Monday, October 24, 2011

Tondelayo!

 In 1938, an Austrian film actress, who had been called the most beautiful woman in Europe came to the United States as part of the wave of artists like Fritz Lang and Peter Lorre, who left Germany to pursue their craft in America.

Hedy Lamarr was born Hedwig Eva marie Kessler in Vienna Austrian to a haute bourgeois Jewish family in 1914. She started acting in films in the early thirties and soon made a reputation for herself as a major German cinema star. In 1934, she shocked Europe in the Czechoslovakian film, Ecstasy where she appeared in nude scenes and probably portrayed the first orgasm ever filmed in a movie. She later claimed that the acting in the scene was abetted by the director, Gustav Machaty, who poked her with a safety pin to induce the expressions he filmed.

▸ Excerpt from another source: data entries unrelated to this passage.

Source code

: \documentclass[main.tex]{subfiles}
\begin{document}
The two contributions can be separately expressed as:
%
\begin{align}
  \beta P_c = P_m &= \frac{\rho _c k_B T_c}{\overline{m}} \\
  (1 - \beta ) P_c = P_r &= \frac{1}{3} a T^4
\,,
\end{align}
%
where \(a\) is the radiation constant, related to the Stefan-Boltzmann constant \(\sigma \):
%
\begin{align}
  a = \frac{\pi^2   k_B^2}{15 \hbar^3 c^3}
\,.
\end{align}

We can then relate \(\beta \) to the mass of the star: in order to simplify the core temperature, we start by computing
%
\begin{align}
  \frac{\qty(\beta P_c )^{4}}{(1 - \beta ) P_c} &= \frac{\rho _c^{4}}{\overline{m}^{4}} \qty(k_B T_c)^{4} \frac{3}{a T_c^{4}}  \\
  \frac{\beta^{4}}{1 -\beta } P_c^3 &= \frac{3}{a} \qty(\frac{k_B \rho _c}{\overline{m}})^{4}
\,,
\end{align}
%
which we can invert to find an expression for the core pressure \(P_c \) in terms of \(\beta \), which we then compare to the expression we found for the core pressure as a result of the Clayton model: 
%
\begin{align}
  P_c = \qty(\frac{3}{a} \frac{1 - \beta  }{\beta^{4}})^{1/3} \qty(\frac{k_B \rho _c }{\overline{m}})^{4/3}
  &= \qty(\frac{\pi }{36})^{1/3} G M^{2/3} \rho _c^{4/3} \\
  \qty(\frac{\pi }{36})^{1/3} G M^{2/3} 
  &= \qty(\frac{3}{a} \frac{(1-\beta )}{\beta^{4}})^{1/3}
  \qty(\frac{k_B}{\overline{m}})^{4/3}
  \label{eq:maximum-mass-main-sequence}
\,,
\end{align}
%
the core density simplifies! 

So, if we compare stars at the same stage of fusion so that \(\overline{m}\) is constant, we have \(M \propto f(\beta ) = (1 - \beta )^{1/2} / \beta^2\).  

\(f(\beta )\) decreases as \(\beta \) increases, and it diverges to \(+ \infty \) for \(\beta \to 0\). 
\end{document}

She married a Viennese Jewish Arms manufacturer, Freidrich Mandl, who was extremely possesive of her and tried to curtail her career. He even bought up copies of the Ecstasy film to try to prevent it from being seen.
She was confined in his castle and in spite of his Jewish background, Mandl frequently entertained German officials, including Hitler and the Italian dictator, Benito Mussolini who attended his parties..
Bored and extremely intlelligent, she sat in on her husbands meetings. She was a very gifted mathematician and soon learned much about military technology.


In 1937, she decided to leave Mandl and in an ruse that would have made a great film plot in itself, she persuaded Mandl to let her go to a party decked out in her most expensive jewelry. She drugged him before she left and got out of the country with the jewels and made her way to London, where she obtained a divorce.
She met Louis B. Mayer in London, who invited her to Hollywood. Immediately, she started making films and was called one of the most beautiful women in the world.
Some of her biggest films were Algiers, Boom Town, Tortilla Flats and White Cargo, which is an iconic film which I remember seeing many times just for it’s over the edge campiness.Probably her biggest success was in DeMilles epic, Samson and Delilah.


But there is another Hedy Lamarr, this was the woman who in 1942 along with George Antheil, an avant garde composer who had invented a method to have multiple player pianos play his scores, invented the concept of Frequncy-Hopping Spread Spectrum Technology.
It was based on technology she had learned in Vienna at the Castle of her arms manufacturer ex husband. He had been trying unsuccesfully to develop radio controlled torpedos.


Lamarr and Antheil envisioned a secret communications system for the US Military which would be impossible for enemies to detect or jam. Their early system used a piano roll from a player piano to change between 88 frequencies. Why 88? That’s how many keys there are on a piano.


This was way ahead of its time. They were granted U.S. Patent 2,292,387 and gave the technology to the American military, but it languished forgotten and unused until the time of the Cuban Missle Crisis in the early 60’s by the Americans who made use of it during their blockade of Cuba.
By this time the patent had expired and neither Lamarr or Antheil, who died in 1959, made any money.


Lamarr was finally honored in 1997 by the Electronic Frontier Foundation.
Today, Lamarr and Antheil’s Frequency-Hopping Technology is the basis for modern spread spectrum communication technology, such as COFDM used in WIFI network connections and CDMA used in some cordless and wireless telephones.
Lamarr wantred to join the National Inventors Council, but wasn’t taken seriously as a glamorous female movie star during the war, so she went out and raised money selling war bonds.
She raised over $7,000,000 at just one event.


Three years after Lamarr was finally honored for her work, she died in 2000 in Altamonte Springs, California. Her son, Anthony Loder, took her ashes back to the Weinerwald Forest in Austria, where they were spread...

1 comment:

squatlo said...

I knew nothing about any of this, thanks!